There is a brief mention of “targeted and common-sense regulation of industries by sector” in a recent news release about the retro-fit program, but there is no mention of that industry regulation in their platform document.

Energy Sources and Efficiency
Energy efficiency is supported through the extension by one year of the ecoEnergy Retrofit-Homes program.

The platform also offers "additional support for research and development in clean energy and energy efficiency". But there are no details to the program, dollars, or timelines.

Within the platform text there is an ambiguous declaration that they will support any clean energy programs that are in the national interest. They claim that their support for the Churchill Falls hydro project will be a foundation of their emission reduction strategy. Problem is, the Churchill Falls hydro project will flood thousands of hectares of land and result in massive amounts of methane emissions from the rotting, flooded vegetation. Methane has a global warming potential that is 23 times stronger that carbon dioxide and will cause the ghg emissions of the project to exceed any offsets they could achieve by displacing fossil fuels.

Climate Change Research and Funding
There is no mention of any research into climate change adaptation or climate change modeling or mapping.

International Policy
The Conservative platform’s international policy on climate change is tied entirely to harmonization with the US, with little explanation beyond that statement. Considering the excellent report recently released by the arms-length National Roundtable on the Environment and the Economy and the foundation that could have provided for a well-rounded policy statement, the lack of detail is baffling.
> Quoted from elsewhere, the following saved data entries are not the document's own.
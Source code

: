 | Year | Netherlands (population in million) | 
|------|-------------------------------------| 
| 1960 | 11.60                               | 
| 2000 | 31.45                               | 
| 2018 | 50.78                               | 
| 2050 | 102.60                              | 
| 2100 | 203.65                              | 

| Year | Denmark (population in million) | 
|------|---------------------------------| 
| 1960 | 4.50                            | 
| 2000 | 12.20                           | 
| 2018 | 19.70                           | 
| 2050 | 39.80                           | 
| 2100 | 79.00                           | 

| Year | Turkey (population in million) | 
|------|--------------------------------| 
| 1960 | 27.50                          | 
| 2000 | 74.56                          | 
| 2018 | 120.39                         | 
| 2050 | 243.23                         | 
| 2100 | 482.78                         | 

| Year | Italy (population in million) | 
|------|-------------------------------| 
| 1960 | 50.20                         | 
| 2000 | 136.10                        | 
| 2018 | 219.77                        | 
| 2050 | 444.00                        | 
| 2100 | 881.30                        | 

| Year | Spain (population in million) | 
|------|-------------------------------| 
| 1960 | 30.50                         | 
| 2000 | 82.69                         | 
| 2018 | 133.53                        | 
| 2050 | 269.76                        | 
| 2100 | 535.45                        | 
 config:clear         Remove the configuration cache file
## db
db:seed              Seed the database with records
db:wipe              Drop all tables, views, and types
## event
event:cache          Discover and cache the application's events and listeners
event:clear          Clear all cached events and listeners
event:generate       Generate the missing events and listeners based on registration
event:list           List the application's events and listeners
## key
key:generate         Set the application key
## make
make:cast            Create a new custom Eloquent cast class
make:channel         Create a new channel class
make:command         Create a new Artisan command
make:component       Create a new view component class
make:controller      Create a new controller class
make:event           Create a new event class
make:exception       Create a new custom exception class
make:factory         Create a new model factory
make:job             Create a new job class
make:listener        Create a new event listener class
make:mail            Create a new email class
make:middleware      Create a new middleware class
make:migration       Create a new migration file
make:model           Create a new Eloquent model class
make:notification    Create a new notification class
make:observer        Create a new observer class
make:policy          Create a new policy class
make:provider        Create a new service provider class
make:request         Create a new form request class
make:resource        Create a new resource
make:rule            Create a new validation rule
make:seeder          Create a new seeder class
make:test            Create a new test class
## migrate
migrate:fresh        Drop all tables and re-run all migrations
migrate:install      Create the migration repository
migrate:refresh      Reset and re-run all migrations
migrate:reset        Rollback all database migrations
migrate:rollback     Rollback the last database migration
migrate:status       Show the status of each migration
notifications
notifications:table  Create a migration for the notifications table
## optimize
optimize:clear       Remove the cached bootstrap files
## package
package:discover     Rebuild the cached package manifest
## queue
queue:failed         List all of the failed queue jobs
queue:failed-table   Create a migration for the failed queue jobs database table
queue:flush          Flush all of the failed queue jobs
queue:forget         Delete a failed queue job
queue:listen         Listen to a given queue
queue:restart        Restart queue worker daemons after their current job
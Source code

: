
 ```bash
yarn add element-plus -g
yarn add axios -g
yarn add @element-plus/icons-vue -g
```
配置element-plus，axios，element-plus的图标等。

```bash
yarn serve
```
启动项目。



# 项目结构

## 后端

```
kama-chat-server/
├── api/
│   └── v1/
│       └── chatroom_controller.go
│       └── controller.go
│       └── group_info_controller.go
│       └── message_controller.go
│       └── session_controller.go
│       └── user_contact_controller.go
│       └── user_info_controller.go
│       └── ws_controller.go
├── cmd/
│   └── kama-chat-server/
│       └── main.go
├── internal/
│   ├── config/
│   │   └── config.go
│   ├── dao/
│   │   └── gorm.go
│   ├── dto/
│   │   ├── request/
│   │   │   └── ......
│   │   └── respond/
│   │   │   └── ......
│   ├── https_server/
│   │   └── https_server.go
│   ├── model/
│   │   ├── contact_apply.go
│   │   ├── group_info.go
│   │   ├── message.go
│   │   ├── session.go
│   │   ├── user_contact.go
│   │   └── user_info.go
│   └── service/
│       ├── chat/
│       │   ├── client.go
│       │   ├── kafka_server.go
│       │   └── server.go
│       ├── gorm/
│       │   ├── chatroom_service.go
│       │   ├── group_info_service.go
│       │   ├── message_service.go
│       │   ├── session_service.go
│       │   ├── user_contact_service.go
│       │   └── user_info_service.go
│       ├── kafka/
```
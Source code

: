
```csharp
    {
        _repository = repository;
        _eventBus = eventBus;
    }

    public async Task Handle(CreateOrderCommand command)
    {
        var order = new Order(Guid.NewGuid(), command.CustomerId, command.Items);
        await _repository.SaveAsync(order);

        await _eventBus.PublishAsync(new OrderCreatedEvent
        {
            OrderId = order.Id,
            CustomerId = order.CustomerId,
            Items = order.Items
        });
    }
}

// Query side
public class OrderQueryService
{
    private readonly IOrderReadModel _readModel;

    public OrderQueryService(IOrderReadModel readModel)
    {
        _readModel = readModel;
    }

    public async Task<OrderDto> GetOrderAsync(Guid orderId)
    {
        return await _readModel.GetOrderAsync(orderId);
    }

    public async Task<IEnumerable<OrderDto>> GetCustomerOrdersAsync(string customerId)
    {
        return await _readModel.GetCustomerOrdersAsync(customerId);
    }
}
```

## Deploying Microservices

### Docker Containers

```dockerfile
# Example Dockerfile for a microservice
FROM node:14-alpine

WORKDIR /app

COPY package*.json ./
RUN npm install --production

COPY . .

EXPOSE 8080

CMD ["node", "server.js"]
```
There is no mention of intentions regarding our participation as a global citizen in the United Nations negotiations. The document does laud past participation in the Copenhagen Accord, the backroom deal that was struck during the international climate change meetings in Copenhagen 2 years ago. It has since been supplanted by the Cancun Agreements that were negotiated openly and enjoyed broad support from the international delegations at the meetings in Cancun.

It is baffling and somewhat worrying that the CPC would point to a 2 year old accord instead of the active and ongoing process to negotiate global agreement on combating dangerous climate change.

The entire document is written in brochure format with very little detail or vision. It appears entirely piecemeal and reads like an exercise in cut and paste with lots of bullets and boxes. There is no evidence of commitment to combating climate change, just a couple of off-hand references to dubious claims of past performance. References to climate change are vague and even misleading in some parts, as the analysis by the 5 policy areas above indicates.